The global economy currently follows a linear model, where raw materials are mined, processed into products, consumed and thereafter become waste. Consequently, global consumption of materials such as biomass, fossil fuels, metals and minerals, is expected to double in the next forty years, while annual waste generation is projected to increase by 70% by 2050. The circular economy offers an alternative to the take-make-waste model, by maintaining the value of products, materials and resources in the economy for as long as possible and minimizing the generation of waste. There are countless small startup companies in Iceland that are working within the idea of the circular economy. Our top five picks for circular economy solution startups are the following.
Jarðgerðarfélagið (the Composting Company) was founded by Julia Brenner and Björk Brynjarsdóttir. They work with circular solutions in bokashi composting for municipalities, companies and individuals.
While studying entrepreneurship in Denmark, Björk learned about bokashi composting, which is a method of composting organic ingredients (such as leftovers and organic ingredients from the kitchen) by fermentation. The process can be compared to making sauerkraut for the earth, with the aim of reducing emissions and increasing the availability of nutrients in the soil. After Björk moved back to Iceland she teamed up with Julia who is a soil scientist. They wanted to offer people the opportunity to do something physical to fight climate change rather than just donating money, so they formed Jarðgerðarfélagið. They started setting up workshops where people meet and learn about composting. The company received good receptions early on and managed to build up a composting community in Iceland that has over 2,000 practitioners and enthusiasts. Since then, Jarðgerðarfélagið has expanded to working on new recycling solutions for municipalities. The goal is to fully process and utilize the resources from organic household waste. Bokashi treatment offers local, energy-efficient and cost-effective composting, reduces greenhouse gas emissions and creates a product that can be used for land reclamation, forestry and ecosystem restoration.
Endurtakk is a company founded by two Scottish brothers, Rik and Ross McNair. They take textile and other waste from various sources and turn it into functional garments and accessories. Endurtakk received notable attention earlier this year when they gave new life to the gray Icelandair fleece rugs, which most Icelanders are familiar with. The blankets have now been turned into fleece sweaters that have enjoyed great popularity in Reykjavik.
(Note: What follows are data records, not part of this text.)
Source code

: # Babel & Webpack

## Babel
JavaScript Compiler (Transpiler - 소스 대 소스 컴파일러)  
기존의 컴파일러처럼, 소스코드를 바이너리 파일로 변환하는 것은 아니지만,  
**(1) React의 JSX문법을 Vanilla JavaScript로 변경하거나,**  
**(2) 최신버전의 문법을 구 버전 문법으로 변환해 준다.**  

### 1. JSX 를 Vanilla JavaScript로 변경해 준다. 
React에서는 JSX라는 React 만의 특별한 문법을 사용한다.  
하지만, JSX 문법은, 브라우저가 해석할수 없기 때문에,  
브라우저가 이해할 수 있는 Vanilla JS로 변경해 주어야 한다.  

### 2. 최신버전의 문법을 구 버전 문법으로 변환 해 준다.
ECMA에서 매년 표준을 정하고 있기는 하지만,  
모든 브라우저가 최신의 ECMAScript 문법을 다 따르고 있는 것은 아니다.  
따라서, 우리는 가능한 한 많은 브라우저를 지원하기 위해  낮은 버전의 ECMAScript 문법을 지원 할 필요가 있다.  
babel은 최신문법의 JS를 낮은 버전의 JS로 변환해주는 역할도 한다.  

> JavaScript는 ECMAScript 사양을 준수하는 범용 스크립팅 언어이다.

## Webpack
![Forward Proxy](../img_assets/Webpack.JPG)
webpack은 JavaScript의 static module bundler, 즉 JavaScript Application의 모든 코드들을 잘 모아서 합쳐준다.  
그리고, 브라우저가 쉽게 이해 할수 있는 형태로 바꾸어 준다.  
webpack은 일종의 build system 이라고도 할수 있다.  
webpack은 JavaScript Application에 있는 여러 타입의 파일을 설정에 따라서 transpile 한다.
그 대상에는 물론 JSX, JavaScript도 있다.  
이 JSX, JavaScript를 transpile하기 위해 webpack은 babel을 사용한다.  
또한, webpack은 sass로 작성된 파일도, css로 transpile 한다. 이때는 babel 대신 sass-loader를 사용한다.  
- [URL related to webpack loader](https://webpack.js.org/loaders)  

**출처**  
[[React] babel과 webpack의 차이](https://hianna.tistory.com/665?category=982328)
The brand also designs denim jackets, dresses, t-shirts and chest bags.
Every pair of their denim pants are cut, sewn and finished by Endurtakk in downtown Reykjavik and every piece of denim used in their production is sourced from textile waste which was destined for overseas shipping. They give new life to this material, prolonging its viability and in the short term saving yet more denim from entering the landfill. Their labels are cut from leftover heat-press vinyl, this keeps the waste, water and carbon footprint of their products very small. For example it only takes around 10 liters of water to make a single pair of Endurtakk Denim Rework Pants, compared to the world average of 1,400 liters per pair of regular blue jeans.
Plastplan is a small startup founded by product designer Björn Steinar and Brynjólfur Stefánsson in 2019. The goal of Plastplan is to fully recycle all plastic materials, which means completely processing plastic into new times, not just bury or burn them. Plastplan receives all 7 types of consumer plastic. They chop these items down and melt them, then they form them into new products. Some of the products they have been creating are glass mats, flowerpots, multipurpose screws and utensils. Today, Plastplan is working directly with Icelandic retail companies in a very circular economic way. They receive their plastic waste and create products that the same retailer has requested and then sell it back to them.
GreenBytes combats food waste in Icelandic restaurants using a cloud-based solution that advises restaurants on how much food they should be ordering. The progressive web application breaks down menus, tracks inventory, and predicts future food consumption using machine learning algorithms. Once future sales are predicted, GreenBytes suggests how much of each raw ingredient the restaurant should order in the upcoming days. If the restaurant agrees with the suggestion, they can approve the order which automatically notifies all of their distributors. Reduced food waste equals increased profits!
Otoseeds collects wasted paper, fish waste and seeds to produce a dense paper that comes to life when it is watered. The paper is used to create a collection of biodegradable products.
The idea was born following the Maketahon challenge from Matís (a non-profit company) in October 2020. It was titled “How can we use organic waste from the fishing industry to make it more sustainable?”. The team was made up of three individuals with different backgrounds, and they ended up winning the Makeathon challenge. The idea was to combine the tradition of papermaking and waste from the Icelandic fishing industry. They make paper by binding together ground cod bones which is phosphorus-rich fertilizer, and otoliths as pH neutralizing agent, quality paper additive and calcium-rich fertilizer. By adding seeds into the paper they have designed the next step of the zero waste cycle – it could grow into food or flowers.
Otoseeds uses design to get their message across – put the importance of sustainability and waste reduction into the spotlight.